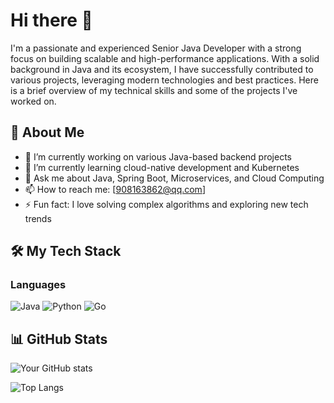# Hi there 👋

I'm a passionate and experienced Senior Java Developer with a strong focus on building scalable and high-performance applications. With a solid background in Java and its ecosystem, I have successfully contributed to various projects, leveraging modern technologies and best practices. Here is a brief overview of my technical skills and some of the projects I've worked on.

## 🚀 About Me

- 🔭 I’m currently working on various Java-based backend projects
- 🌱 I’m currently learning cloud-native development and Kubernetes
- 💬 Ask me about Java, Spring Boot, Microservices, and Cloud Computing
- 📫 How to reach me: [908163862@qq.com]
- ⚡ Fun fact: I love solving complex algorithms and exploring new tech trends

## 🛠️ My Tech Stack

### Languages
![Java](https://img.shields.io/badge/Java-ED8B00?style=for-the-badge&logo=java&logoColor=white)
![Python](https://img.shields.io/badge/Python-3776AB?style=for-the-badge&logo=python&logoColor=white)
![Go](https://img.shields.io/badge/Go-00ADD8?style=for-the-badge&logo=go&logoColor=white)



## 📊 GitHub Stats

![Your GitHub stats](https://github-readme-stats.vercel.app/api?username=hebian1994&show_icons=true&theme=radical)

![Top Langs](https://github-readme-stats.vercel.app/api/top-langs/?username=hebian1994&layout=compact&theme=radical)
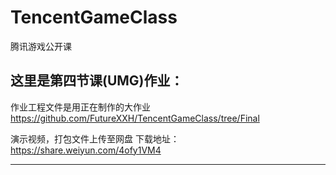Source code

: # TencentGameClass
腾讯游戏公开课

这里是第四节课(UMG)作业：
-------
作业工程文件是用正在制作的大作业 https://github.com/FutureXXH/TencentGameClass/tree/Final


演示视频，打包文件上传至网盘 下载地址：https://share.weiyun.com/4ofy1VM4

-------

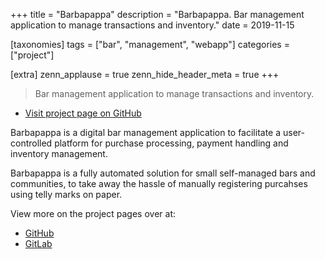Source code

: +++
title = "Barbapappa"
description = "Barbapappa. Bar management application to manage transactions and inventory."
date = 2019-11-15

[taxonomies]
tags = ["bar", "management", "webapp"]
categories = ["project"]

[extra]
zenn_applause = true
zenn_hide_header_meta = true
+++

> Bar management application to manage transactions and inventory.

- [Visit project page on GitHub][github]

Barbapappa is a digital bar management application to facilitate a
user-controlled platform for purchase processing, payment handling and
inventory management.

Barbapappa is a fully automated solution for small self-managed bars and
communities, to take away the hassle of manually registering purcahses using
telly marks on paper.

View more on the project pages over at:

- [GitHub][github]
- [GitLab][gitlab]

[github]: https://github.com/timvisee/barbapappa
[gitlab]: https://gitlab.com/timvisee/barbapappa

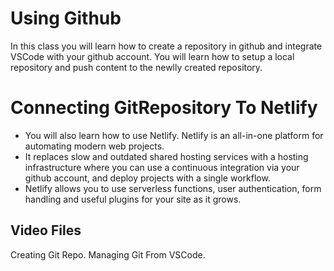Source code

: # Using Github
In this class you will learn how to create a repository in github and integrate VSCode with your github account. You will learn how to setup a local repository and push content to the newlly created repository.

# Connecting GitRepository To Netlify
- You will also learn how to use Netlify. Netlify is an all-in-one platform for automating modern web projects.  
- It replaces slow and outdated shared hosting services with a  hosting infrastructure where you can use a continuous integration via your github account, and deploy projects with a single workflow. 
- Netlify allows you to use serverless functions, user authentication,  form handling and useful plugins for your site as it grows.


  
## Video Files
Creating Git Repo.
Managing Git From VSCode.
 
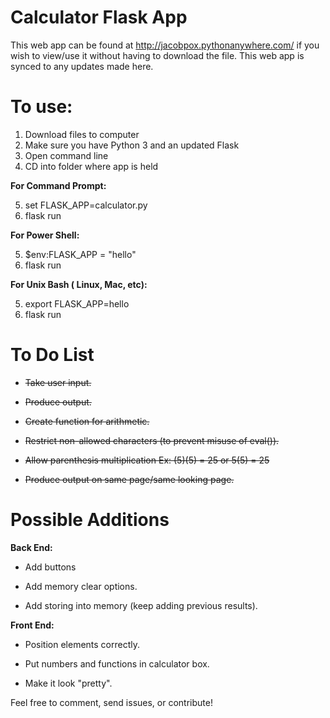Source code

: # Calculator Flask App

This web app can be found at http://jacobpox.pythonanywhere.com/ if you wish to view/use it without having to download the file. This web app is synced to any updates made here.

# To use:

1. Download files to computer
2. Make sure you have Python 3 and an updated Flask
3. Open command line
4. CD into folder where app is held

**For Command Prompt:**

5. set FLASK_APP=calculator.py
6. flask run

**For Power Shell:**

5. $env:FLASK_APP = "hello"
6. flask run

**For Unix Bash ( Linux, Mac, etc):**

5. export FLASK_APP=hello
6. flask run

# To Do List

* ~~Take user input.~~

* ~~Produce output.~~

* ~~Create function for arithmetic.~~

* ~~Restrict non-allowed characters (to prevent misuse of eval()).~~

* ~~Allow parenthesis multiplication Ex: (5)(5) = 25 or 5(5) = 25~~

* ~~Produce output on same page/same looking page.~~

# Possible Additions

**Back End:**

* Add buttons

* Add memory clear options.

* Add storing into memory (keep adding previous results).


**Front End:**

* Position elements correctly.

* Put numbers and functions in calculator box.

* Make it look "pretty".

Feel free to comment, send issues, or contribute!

What you should do:
Quote the data above exactly from the line with "## 📊 GitHub Stats" to the line with "作业工程文件是用正在制作的大", both ends counted, and nothing else. Pictures don't go in.

Exercise response:
## 📊 GitHub Stats

![Your GitHub stats](https://github-readme-stats.vercel.app/api?username=hebian1994&show_icons=true&theme=radical)

![Top Langs](https://github-readme-stats.vercel.app/api/top-langs/?username=hebian1994&layout=compact&theme=radical)
Source code

: # TencentGameClass
腾讯游戏公开课

这里是第四节课(UMG)作业：
-------
作业工程文件是用正在制作的大作业 https://github.com/FutureXXH/TencentGameClass/tree/Final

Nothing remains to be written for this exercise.